■ Material for this task ■
◇ ◇ ◇

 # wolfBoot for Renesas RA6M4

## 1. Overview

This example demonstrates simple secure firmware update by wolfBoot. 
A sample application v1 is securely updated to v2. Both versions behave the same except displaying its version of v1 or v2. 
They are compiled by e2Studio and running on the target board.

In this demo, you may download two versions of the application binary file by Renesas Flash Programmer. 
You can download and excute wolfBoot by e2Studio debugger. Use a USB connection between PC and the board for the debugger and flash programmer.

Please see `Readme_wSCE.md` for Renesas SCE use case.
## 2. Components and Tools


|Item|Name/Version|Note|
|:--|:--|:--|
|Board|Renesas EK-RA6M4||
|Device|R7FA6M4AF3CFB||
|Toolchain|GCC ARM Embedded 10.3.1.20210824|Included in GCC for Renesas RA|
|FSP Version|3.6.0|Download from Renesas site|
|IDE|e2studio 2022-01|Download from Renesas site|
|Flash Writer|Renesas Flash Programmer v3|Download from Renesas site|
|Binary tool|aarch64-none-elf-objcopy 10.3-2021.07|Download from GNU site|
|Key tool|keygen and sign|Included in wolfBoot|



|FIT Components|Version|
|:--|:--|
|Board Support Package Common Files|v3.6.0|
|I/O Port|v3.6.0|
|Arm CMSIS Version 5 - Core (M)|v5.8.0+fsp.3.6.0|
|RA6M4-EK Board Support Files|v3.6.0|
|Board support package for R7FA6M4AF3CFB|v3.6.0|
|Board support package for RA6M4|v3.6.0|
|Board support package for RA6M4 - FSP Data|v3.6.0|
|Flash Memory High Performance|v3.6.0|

◇ ◇ ◇

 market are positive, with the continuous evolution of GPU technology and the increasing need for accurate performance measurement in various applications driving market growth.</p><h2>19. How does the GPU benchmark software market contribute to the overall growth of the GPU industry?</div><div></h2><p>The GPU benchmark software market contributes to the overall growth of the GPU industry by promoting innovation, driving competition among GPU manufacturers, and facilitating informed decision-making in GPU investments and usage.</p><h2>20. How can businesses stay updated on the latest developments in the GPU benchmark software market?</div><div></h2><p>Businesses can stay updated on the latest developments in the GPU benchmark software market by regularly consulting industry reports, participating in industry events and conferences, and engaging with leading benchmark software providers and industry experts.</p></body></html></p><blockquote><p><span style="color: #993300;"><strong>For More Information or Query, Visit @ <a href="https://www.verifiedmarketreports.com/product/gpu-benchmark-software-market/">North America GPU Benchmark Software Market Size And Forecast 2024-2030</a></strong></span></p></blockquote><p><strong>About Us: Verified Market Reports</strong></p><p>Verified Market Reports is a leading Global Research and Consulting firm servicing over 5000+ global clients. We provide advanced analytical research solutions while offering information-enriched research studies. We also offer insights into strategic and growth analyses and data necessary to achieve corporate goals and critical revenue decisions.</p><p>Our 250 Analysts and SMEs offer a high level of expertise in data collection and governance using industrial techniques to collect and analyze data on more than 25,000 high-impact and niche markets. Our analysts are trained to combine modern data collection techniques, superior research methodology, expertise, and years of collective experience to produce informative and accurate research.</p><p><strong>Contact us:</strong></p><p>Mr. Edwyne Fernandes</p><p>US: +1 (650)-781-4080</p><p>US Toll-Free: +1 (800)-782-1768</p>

◇ ◇ ◇

■ Description of the task ■
From the records above, copy out the line with "- FSP Data|v3.6.0|", the line with "Memory High Performance|v3.6.0|", and every line between them, word for word.

■ Response ■
|Board support package for RA6M4 - FSP Data|v3.6.0|
|Flash Memory High Performance|v3.6.0|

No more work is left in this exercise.